Among the entries below, how many lines include "istruzione"? Give the number alone.

------------------------------

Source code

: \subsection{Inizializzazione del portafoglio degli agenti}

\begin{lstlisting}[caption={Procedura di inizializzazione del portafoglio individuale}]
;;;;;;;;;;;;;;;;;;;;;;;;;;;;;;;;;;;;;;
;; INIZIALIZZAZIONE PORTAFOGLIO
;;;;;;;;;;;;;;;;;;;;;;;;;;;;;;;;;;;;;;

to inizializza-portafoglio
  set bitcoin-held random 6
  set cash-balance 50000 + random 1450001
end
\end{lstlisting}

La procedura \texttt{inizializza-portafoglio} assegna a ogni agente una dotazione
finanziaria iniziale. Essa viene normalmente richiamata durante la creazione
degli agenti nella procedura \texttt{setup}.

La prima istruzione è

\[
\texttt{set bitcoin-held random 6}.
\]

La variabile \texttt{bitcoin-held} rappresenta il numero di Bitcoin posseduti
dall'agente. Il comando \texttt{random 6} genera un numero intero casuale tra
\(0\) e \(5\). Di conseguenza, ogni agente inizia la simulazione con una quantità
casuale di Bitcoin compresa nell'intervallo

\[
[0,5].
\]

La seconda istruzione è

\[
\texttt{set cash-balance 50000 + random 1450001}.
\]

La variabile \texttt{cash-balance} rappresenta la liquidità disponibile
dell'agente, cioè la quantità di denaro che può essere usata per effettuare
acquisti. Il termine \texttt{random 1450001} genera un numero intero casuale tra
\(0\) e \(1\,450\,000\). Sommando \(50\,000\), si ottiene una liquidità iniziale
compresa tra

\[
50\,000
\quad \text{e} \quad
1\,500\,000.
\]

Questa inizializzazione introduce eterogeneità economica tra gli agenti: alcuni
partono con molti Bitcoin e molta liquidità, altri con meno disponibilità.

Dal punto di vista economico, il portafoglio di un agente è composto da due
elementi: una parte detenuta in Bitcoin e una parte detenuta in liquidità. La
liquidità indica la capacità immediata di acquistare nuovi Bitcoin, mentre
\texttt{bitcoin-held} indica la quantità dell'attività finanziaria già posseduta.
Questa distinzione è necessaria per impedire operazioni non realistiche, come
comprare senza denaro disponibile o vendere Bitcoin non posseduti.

------------------------------

● OUTPUT: 2